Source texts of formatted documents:
Start of Block

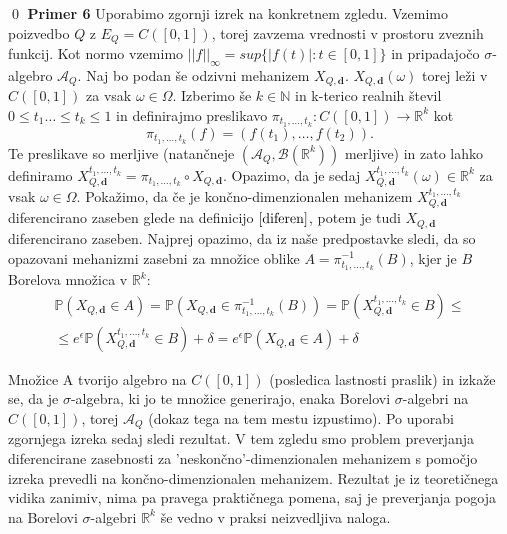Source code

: \documentclass[mat1]{article}
\theoremstyle{definition}
\begin{document}
\newline 
\qed
\newline
\newline
\textbf{Primer 6} Uporabimo zgornji izrek na konkretnem zgledu. Vzemimo poizvedbo $Q$ z $E_Q = C([0,1])$, torej zavzema vrednosti v prostoru zveznih funkcij. Kot normo vzemimo $||f||_\infty = sup\{|f(t)| : t \in [0,1]\}$ in pripadajočo $\sigma$-algebro $\mathcal{A}_Q$. Naj bo podan še odzivni mehanizem $X_{Q,\textbf{d}}$. $X_{Q,\textbf{d}}(\omega)$ torej leži v $C([0,1])$ za vsak $\omega \in \Omega$.
\newline
Izberimo še $k \in \mathbb{N}$ in k-terico realnih števil $0 \leq t_1 \ldots \leq t_k \leq 1$ in definirajmo preslikavo $ \pi _{t_1,\ldots,t_k}: C([0,1]) \rightarrow \mathbb{R}^k$ kot $$\pi _{t_1,\ldots,t_k}(f) = (f(t_1),\ldots,f(t_2)).$$ Te preslikave so merljive (natančneje $(\mathcal{A}_Q, \mathcal{B}(\mathbb{R}^k))$ merljive) in zato lahko definiramo $X_{Q,\textbf{d}}^{t_1,\ldots,t_k} = \pi _{t_1,\ldots,t_k} \circ X_{Q,\textbf{d}}$. Opazimo, da je sedaj $X_{Q,\textbf{d}}^{t_1,\ldots,t_k} (\omega) \in \mathbb{R}^k$ za vsak $\omega \in \Omega$. Pokažimo, da če je končno-dimenzionalen mehanizem $X_{Q,\textbf{d}}^{t_1,\ldots,t_k}$ diferencirano zaseben glede na definicijo $\eqref{diferen}$, potem je tudi $X_{Q,\textbf{d}}$ diferencirano zaseben. Najprej opazimo, da iz naše predpostavke sledi, da so opazovani mehanizmi zasebni za množice oblike $A = \pi _{t_1,\ldots,t_k}^{-1}(B)$, kjer je $B$ Borelova množica v $\mathbb{R}^k$: 
\begin{equation*}
\begin{split}
\mathbb{P}(X_{Q,\textbf{d}} \in A) =  \mathbb{P}(X_{Q,\textbf{d}} \in \pi _{t_1,\ldots,t_k}^{-1}(B)) = \mathbb{P}(X_{Q,\textbf{d}}^{t_1,\ldots,t_k} \in B) \leq \\
 \leq e^{\epsilon}\mathbb{P}(X_{Q,\textbf{d}}^{t_1,\ldots,t_k} \in B) + \delta = e^{\epsilon}\mathbb{P}(X_{Q,\textbf{d}} \in A) + \delta
\end{split}
\end{equation*}


Množice A tvorijo algebro na $C([0,1])$ (posledica lastnosti praslik) in izkaže se, da je $\sigma$-algebra, ki jo te množice generirajo, enaka  Borelovi $\sigma$-algebri na $C([0,1])$, torej $\mathcal{A}_Q$ (dokaz tega na tem mestu izpustimo). Po uporabi zgornjega izreka sedaj sledi rezultat.
\newline
\newline
V tem zgledu smo problem preverjanja diferencirane zasebnosti za 'neskončno'-dimenzionalen mehanizem s pomočjo izreka prevedli na končno-dimenzionalen mehanizem. Rezultat je iz teoretičnega vidika zanimiv, nima pa pravega praktičnega pomena, saj je preverjanja pogoja na Borelovi $\sigma$-algebri $\mathbb{R}^k$ še vedno v praksi neizvedljiva naloga.
\newline
\end{document}
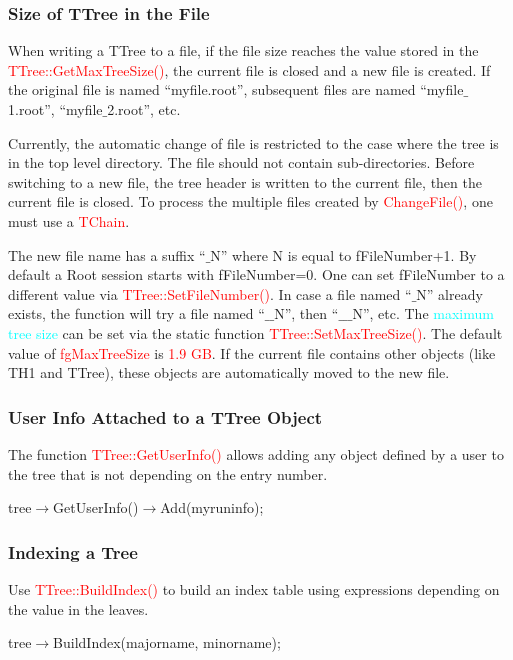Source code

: \documentclass[12pt,a4paper]{article}
\begin{document}
\subsubsection{Size of TTree in the File}
When writing a TTree to a file, if the file size reaches the value stored in the \textcolor{red}{TTree::GetMaxTreeSize()}, the current file is closed and a new file is created. If the original file is named ``myfile.root”, subsequent files are named
``myfile$\_$1.root”, ``myfile$\_$2.root”, etc.

Currently, the automatic change of file is restricted to the case where the tree is in the top level directory. The file should not contain sub-directories. Before switching to a new file, the tree header is written to the current file, then the current file is closed. To process the multiple files created by \textcolor{red}{ChangeFile()}, one must use a \textcolor{red}{TChain}.

The new file name has a suffix ``$\_$N” where N is equal to fFileNumber+1. By default a Root session starts with fFileNumber=0. One can set fFileNumber to a different value via \textcolor{red}{TTree::SetFileNumber()}. In case a file named ``$\_$N” already exists, the function will try a file named ``$\_\_$N”, then ``$\_\_\_$N”, etc. The \textcolor{cyan}{maximum tree size} can be set via the static function \textcolor{red}{TTree::SetMaxTreeSize()}. The default value of \textcolor{red}{fgMaxTreeSize} is \textcolor{red}{1.9 GB}. If the current file contains other objects (like TH1 and TTree), these objects are automatically moved to the new file.

\subsubsection{User Info Attached to a TTree Object}
The function \textcolor{red}{TTree::GetUserInfo()} allows adding any object defined by a user to the tree that is not depending on the entry number. 

tree$\rightarrow$GetUserInfo()$\rightarrow$Add(myruninfo);

\subsubsection{Indexing a Tree}
Use \textcolor{red}{TTree::BuildIndex()} to build an index table using expressions depending on the value in the leaves.

tree$\rightarrow$BuildIndex(majorname, minorname);
\end{document}
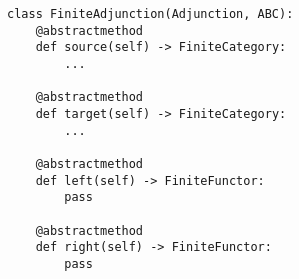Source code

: \par\begin{minipage}{60ex}
\begin{verbatim}
class FiniteAdjunction(Adjunction, ABC):
    @abstractmethod
    def source(self) -> FiniteCategory:
        ...

    @abstractmethod
    def target(self) -> FiniteCategory:
        ...

    @abstractmethod
    def left(self) -> FiniteFunctor:
        pass

    @abstractmethod
    def right(self) -> FiniteFunctor:
        pass
\end{verbatim}
\end{minipage}\par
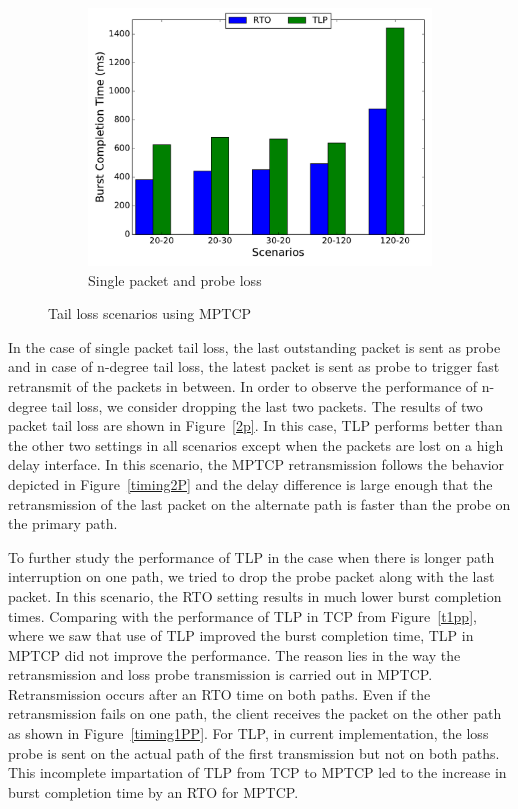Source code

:\documentclass[10pt,conference,compsoc]{IEEEtran}
\begin{document}
\begin{figure}[!tbp]
\begin{subfigure}[b]{0.32\textwidth}
\includegraphics[angle=0, width=\textwidth, natwidth=578.16,natheight=433.62]{plots/1PP.pdf}
\caption{Single packet and probe loss}\label{1pp}
 \end{subfigure}
 \caption{Tail loss scenarios using MPTCP}
\end{figure}





In the case of single packet tail loss, the last outstanding packet is sent as probe and in case of n-degree tail loss,
the latest packet is sent as probe to trigger fast retransmit of the packets in between. In order to observe
the performance of n-degree tail loss, we consider dropping the last two packets. 
The results of two packet tail loss are shown in Figure~\ref{2p}. In this case, TLP performs better than the other 
two settings in all scenarios except when the packets are lost on a high delay interface. In this scenario, the MPTCP retransmission follows the 
behavior depicted in Figure~\ref{timing2P} and the delay difference is large enough that the retransmission of the last packet on the alternate path is 
faster than the probe on the primary path. 


To further study the performance of TLP in the case when there is longer path interruption on one path, we tried to drop the probe packet along with the last packet. In this scenario, the RTO
setting results in much lower burst completion times. Comparing with the performance of TLP in TCP from Figure~\ref{t1pp}, where we saw that use of TLP improved the burst completion time, TLP in MPTCP did not improve the performance. The reason lies in the way the retransmission and loss probe transmission is carried out in MPTCP. Retransmission occurs after an RTO time on both paths.
Even if the retransmission fails on one path, the client receives the packet on the other path as shown in Figure~\ref{timing1PP}. For TLP, in
current implementation, the loss probe is sent on the actual path of the first transmission but not on both paths. This incomplete impartation of
TLP from TCP to MPTCP led to the increase in burst completion time by an RTO for MPTCP. 
\end{document}
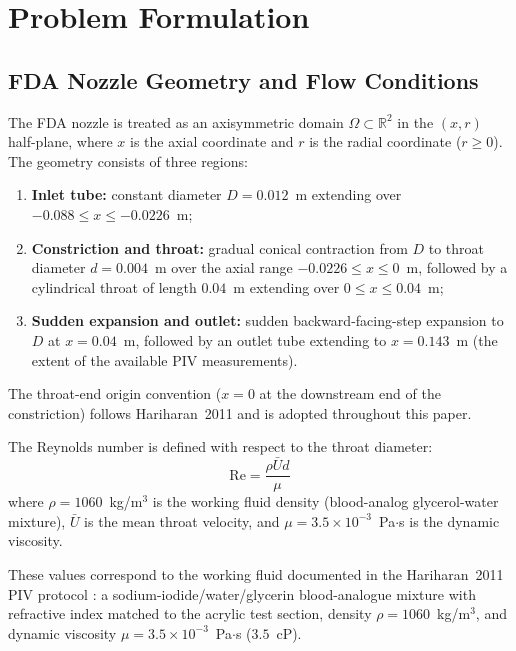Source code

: \documentclass[12pt,a4paper]{article}
\newcommand{\Reyn}{\mathrm{Re}}    %
\begin{document}
\section{Problem Formulation}
\label{sec:formulation}

\subsection{FDA Nozzle Geometry and Flow Conditions}
\label{sec:geometry}

The FDA nozzle is treated as an axisymmetric domain
$\Omega \subset \mathbb{R}^2$ in the $(x, r)$ half-plane, where
$x$ is the axial coordinate and $r$ is the radial coordinate
($r \geq 0$). The geometry consists of three regions:
\begin{enumerate}[leftmargin=*, itemsep=2pt]
  \item \textbf{Inlet tube:} constant diameter
        $D = 0.012$~m extending over $-0.088 \leq x \leq -0.0226$~m;
  \item \textbf{Constriction and throat:} gradual conical
        contraction from $D$ to throat diameter
        $d = 0.004$~m over the axial range
        $-0.0226 \leq x \leq 0$~m, followed by a cylindrical
        throat of length $0.04$~m extending over
        $0 \leq x \leq 0.04$~m;
  \item \textbf{Sudden expansion and outlet:} sudden
        backward-facing-step expansion to $D$ at $x = 0.04$~m,
        followed by an outlet tube extending to $x = 0.143$~m
        (the extent of the available PIV measurements).
\end{enumerate}
The throat-end origin convention ($x = 0$ at the downstream end
of the constriction) follows Hariharan~2011
\cite{Hariharan2011FDA} and is adopted throughout this paper.

The Reynolds number is defined with respect to the throat diameter:
\begin{equation}
  \Reyn = \frac{\rho \bar{U} d}{\mu}
  \label{eq:reynolds}
\end{equation}
where $\rho = 1060$~kg/m$^3$ is the working fluid density
(blood-analog glycerol-water mixture), $\bar{U}$ is the mean
throat velocity, and $\mu = 3.5 \times 10^{-3}$~Pa$\cdot$s is the
dynamic viscosity.

These values correspond to the working fluid documented in the
Hariharan~2011 PIV protocol \cite{Hariharan2011FDA}: a
sodium-iodide/water/glycerin blood-analogue mixture with
refractive index matched to the acrylic test section, density
$\rho = 1060$~kg/m$^3$, and dynamic viscosity
$\mu = 3.5 \times 10^{-3}$~Pa$\cdot$s ($3.5$~cP).
\end{document}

End of Block

# EXERCISE GOAL
What lines in the records above include the string "FiniteFunctor"? Copy each one.

# EXPECTED ANSWER
    def left(self) -> FiniteFunctor:
    def right(self) -> FiniteFunctor:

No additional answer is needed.